How many lines in the records below hold the string "there"? Please answer with the number and nothing more.

[[ Information, beginning ]]

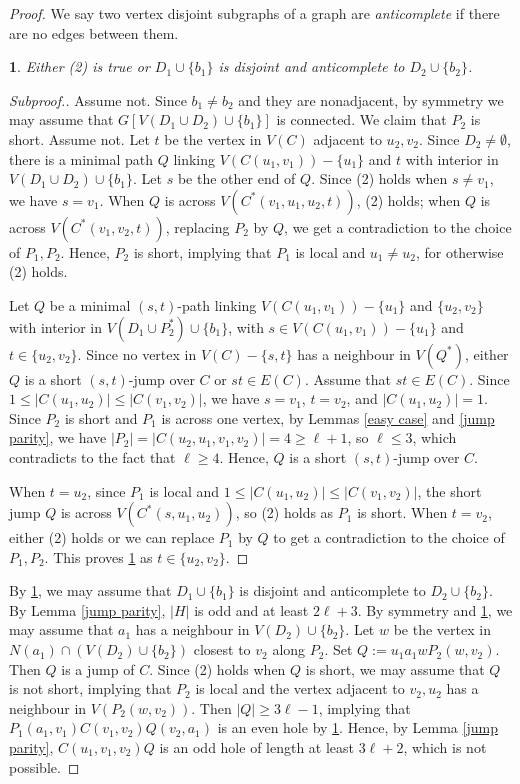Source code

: \documentclass[11pt]{article}
\newtheorem{claim}{}[theorem]
\begin{document}
\begin{proof}
We say two vertex disjoint subgraphs of a graph are {\em anticomplete} if there are no edges between them.
\begin{claim}\label{d1d2}
Either (2) is true or $D_1\cup\{b_1\}$ is disjoint and anticomplete to $D_2\cup\{b_2\}$.
\end{claim}
\begin{proof}[Subproof.]
Assume not. Since $b_1\neq b_2$ and they are nonadjacent, by symmetry we may assume that $G[V(D_1\cup D_2)\cup\{b_1\}]$ is connected. We claim that $P_2$ is short. Assume not. Let $t$ be the vertex in $V(C)$ adjacent to $u_2,v_2$. Since $D_2\neq\emptyset$, there is a minimal path $Q$ linking $V(C(u_1,v_1))-\{u_1\}$ and $t$ with interior in $V(D_1\cup D_2)\cup\{b_1\}$. Let $s$ be the other end of $Q$. Since (2) holds when $s\neq v_1$, we have $s=v_1$. When $Q$ is across $V(C^*(v_1,u_1, u_2,t))$, (2)  holds; when $Q$ is across $V(C^*(v_1,v_2, t))$, replacing $P_2$ by $Q$,  we get a contradiction to the choice of $P_1, P_2$. Hence, $P_2$ is short, implying that $P_1$ is local and $u_1\neq u_2$, for otherwise (2) holds.

Let $Q$ be a minimal $(s,t)$-path linking $V(C(u_1,v_1))-\{u_1\}$ and $\{u_2,v_2\}$ with interior in $V(D_1\cup P^*_2)\cup\{b_1\}$, with $s\in V(C(u_1,v_1))-\{u_1\}$ and $t\in \{u_2,v_2\}$. Since no vertex in $V(C)-\{s,t\}$ has a neighbour in $V(Q^*)$, either $Q$ is a short $(s,t)$-jump over $C$ or $st\in E(C)$. Assume that $st\in E(C)$. Since $1\leq |C(u_1,u_2)|\leq |C(v_1,v_2)|$, we have $s=v_1$, $t=v_2$, and $|C(u_1,u_2)|=1$. Since $P_2$ is short and $P_1$ is across one vertex, by Lemmas \ref{easy case} and \ref{jump parity}, we have $|P_2|=|C(u_2,u_1,v_1,v_2)|=4\geq\ell+1$, so $\ell\leq 3$, which contradicts to the fact that $\ell\geq4$. Hence, $Q$ is a short $(s,t)$-jump over $C$.

When $t=u_2$, since $P_1$ is local and $1\leq|C(u_1,u_2)|\leq |C(v_1,v_2)|$, the short jump $Q$ is across $V(C^*(s,u_1, u_2))$, so (2) holds as $P_1$ is short. When $t=v_2$,  either (2) holds or we can replace $P_1$ by $Q$ to get a contradiction to the choice of $P_1,P_2$. This proves \ref{d1d2} as $t\in \{u_2,v_2\}$.
\end{proof}
By \ref{d1d2}, we may assume that $D_1\cup\{b_1\}$ is disjoint and anticomplete to $D_2\cup\{b_2\}$. By Lemma \ref{jump parity}, $|H|$ is odd and at least $2\ell+3$. By symmetry and \ref{d1d2}, we may assume that $a_1$ has a neighbour in $V(D_2)\cup\{b_2\}$. Let $w$ be the vertex in $N(a_1)\cap (V(D_2)\cup\{b_2\})$ closest to $v_2$ along $P_2$. Set $Q:=u_1a_1wP_2(w,v_2)$. Then $Q$ is a jump of $C$. Since (2) holds when $Q$ is short, we may assume that 
$Q$ is not short, implying that $P_2$ is local and the vertex adjacent to $v_2, u_2$ has a neighbour in $V(P_2(w,v_2))$. Then $|Q|\geq 3\ell-1$, implying that $P_1(a_1,v_1)C(v_1,v_2)Q(v_2,a_1)$ is an even hole by \ref{d1d2}. Hence, by Lemma \ref{jump parity}, $C(u_1,v_1,v_2)Q$ is an odd hole of length at least $3\ell+2$, which is not possible.
\end{proof}
\end{document}
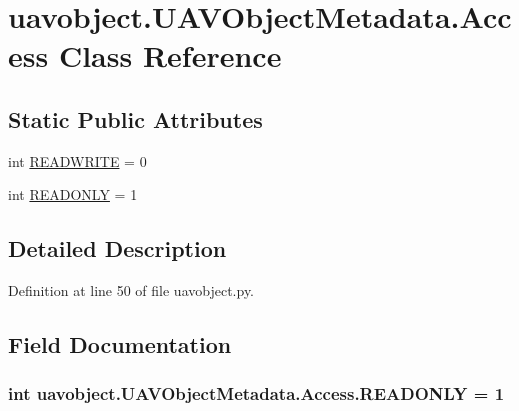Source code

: \hypertarget{classuavobject_1_1_u_a_v_object_metadata_1_1_access}{\section{uavobject.\-U\-A\-V\-Object\-Metadata.\-Access Class Reference}
\label{classuavobject_1_1_u_a_v_object_metadata_1_1_access}
}
\subsection*{Static Public Attributes}
\begin{DoxyCompactItemize}
\item 
int \hyperlink{classuavobject_1_1_u_a_v_object_metadata_1_1_access_ad34b855419d508cfdbeb7a63feda9d23}{R\-E\-A\-D\-W\-R\-I\-T\-E} = 0
\item 
int \hyperlink{classuavobject_1_1_u_a_v_object_metadata_1_1_access_a7d3f180dba3769cbd619786fbb2262b2}{R\-E\-A\-D\-O\-N\-L\-Y} = 1
\end{DoxyCompactItemize}


\subsection{Detailed Description}


Definition at line 50 of file uavobject.\-py.



\subsection{Field Documentation}
\hypertarget{classuavobject_1_1_u_a_v_object_metadata_1_1_access_a7d3f180dba3769cbd619786fbb2262b2}{
\subsubsection[{R\-E\-A\-D\-O\-N\-L\-Y}]{\setlength{\rightskip}{0pt plus 5cm}int uavobject.\-U\-A\-V\-Object\-Metadata.\-Access.\-R\-E\-A\-D\-O\-N\-L\-Y = 1\hspace{0.3cm}{\ttfamily [static]}}}\label{classuavobject_1_1_u_a_v_object_metadata_1_1_access_a7d3f180dba3769cbd619786fbb2262b2}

[[ Information, end ]]

Reply to the task: 2